The EPA has a detailed guide on how to start a vermicomposting bin, but the basic idea is to set up one bin with the worms, and another bin beneath it to collect liquid that will fall from the upper bin. This liquid is called worm tea and can be used elsewhere in your garden in addition to the compost from the upper bin.
Vermicomposting works because worms have a specialized digestive system that can process food waste into a type of nutrient-rich compost called vermicast.
Surprisingly, vermicomposting is often less work than traditional composting. This is because traditional composting relies on curating the correct conditions for microorganisms, and worms are a lot less fussy. As long as they don’t drown, they’re usually just fine.
Bokashi composting is quite different from traditional composting because it relies on anaerobic bacteria to ferment plant waste, instead of using aerobic bacteria to decompose it.
Bokashi composting is a great method for apartment composting because it has to start indoors, and only later can be transferred outdoors or to another indoor composting system.

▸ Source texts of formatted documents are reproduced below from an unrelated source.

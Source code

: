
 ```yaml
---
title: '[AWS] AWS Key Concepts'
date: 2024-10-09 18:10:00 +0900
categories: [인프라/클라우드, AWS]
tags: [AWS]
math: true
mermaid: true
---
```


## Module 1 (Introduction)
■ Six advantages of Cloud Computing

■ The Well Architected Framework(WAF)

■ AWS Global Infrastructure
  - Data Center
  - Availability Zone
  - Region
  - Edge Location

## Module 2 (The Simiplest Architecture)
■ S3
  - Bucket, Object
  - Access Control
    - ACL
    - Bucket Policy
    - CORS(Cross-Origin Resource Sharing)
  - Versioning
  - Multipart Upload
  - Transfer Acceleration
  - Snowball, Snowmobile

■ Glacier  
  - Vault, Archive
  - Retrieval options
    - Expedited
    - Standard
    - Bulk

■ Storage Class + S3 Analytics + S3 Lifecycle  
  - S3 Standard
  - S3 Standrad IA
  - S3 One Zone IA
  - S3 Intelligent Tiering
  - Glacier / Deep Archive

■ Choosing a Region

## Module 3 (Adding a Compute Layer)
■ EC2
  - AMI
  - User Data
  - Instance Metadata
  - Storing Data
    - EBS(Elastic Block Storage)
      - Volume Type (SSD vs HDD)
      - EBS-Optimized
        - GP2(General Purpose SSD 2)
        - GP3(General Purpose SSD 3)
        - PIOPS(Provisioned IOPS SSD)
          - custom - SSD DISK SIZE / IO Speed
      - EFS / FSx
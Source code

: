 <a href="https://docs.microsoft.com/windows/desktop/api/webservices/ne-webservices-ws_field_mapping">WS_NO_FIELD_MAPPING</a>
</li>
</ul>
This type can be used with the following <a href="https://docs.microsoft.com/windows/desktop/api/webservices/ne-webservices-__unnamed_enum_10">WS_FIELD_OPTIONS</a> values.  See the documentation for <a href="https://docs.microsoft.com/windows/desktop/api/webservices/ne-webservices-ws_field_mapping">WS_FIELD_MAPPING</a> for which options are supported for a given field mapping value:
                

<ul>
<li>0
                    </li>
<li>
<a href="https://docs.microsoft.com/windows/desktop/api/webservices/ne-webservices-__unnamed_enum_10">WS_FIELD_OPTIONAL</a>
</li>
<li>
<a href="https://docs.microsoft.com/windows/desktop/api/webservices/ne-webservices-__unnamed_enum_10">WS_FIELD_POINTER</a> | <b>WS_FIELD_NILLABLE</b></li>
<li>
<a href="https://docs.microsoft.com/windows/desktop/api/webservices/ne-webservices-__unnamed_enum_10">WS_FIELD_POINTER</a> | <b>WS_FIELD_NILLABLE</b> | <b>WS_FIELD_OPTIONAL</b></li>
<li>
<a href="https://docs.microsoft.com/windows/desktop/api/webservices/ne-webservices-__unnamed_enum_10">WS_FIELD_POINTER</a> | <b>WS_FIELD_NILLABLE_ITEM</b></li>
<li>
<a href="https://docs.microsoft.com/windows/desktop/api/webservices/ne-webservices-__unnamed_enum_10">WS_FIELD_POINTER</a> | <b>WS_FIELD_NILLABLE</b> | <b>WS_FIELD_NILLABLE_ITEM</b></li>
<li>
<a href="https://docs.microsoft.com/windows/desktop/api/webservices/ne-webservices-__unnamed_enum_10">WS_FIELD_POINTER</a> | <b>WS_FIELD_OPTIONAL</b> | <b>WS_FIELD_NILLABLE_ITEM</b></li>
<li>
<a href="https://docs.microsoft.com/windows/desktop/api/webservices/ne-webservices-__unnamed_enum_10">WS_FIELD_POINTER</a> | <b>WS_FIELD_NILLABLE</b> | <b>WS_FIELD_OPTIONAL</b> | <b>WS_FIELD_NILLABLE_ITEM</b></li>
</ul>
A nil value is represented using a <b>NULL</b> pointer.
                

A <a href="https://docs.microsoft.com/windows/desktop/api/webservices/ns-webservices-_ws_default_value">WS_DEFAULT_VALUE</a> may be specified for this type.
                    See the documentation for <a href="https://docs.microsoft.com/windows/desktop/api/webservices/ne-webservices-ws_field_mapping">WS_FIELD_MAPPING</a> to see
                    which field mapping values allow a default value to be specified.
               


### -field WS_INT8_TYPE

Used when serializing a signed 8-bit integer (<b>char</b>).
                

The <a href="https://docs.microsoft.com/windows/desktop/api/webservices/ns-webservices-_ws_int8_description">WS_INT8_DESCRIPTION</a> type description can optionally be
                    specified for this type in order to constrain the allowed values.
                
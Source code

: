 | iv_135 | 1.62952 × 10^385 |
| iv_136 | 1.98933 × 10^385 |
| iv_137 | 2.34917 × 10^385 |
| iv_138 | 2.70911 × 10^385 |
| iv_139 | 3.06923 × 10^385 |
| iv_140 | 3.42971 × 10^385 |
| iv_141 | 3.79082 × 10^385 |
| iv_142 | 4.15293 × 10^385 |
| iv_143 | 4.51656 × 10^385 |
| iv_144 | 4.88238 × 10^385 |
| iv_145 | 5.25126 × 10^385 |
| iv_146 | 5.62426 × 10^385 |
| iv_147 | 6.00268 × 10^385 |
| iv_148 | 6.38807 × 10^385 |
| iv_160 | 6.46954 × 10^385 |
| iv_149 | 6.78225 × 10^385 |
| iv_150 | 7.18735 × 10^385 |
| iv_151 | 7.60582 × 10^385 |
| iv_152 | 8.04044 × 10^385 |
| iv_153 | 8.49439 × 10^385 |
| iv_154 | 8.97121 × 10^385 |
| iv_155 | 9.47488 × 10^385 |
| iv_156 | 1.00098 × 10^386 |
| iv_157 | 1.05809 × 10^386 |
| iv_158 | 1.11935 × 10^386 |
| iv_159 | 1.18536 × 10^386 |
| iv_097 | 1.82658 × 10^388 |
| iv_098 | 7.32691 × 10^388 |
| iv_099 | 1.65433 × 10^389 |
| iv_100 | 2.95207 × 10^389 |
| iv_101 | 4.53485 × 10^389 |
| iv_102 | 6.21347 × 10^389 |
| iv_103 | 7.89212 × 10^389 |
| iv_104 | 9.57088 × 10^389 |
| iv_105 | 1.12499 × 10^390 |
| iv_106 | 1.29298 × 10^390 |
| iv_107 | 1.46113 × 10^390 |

The system works by adding daily layers of food waste mixed with bokashi bran (grain that has been inoculated with the necessary bacteria) to a special, airtight bokashi bucket. The layers are then tightly covered to allow no air to escape, and the bacteria do their work fermenting the material.
The product from Bokashi composting is not technically compost until it has had time to decompose outside of the bokashi bucket. It’s more like a supercharged pre-compost.
It will decompose in a traditional compost bin in a fraction of the time and can do wonders for plants 2-3 weeks after being buried in soil. Before then, it’s highly acidic and should be kept away from your plant roots! Worms can also eat bokashi product, but only if you introduce it to them slowly.
Giving Food Waste Away
While this last option won’t get you any compost of your own, it’s a great option for reducing waste and contributing to other’s compost, especially if you are not a gardener yourself. Here are some ways to get your food waste into the right hands:
- Use a food waste collection service. This will vary based on your region, but a quick Google search should yield some options.
- Bring your food waste to farmers markets. It’s almost a guarantee that anybody selling produce at a farmers market is a composter, and they will be happy to take food waste off your hands. You may even get some free produce out of the deal.
- Use apps like ShareWaste. ShareWaste connects people with extra food waste with farmers and gardeners who need it, so nothing has to end up in a landfill.
No matter your level of composting know-how, the 5 methods that we’ve outlined for how to make compost in an apartment are straightforward and effective.
You don’t need a large outdoor space to turn your daily kitchen scraps into black gold for nourishing your own small garden or sharing with your community.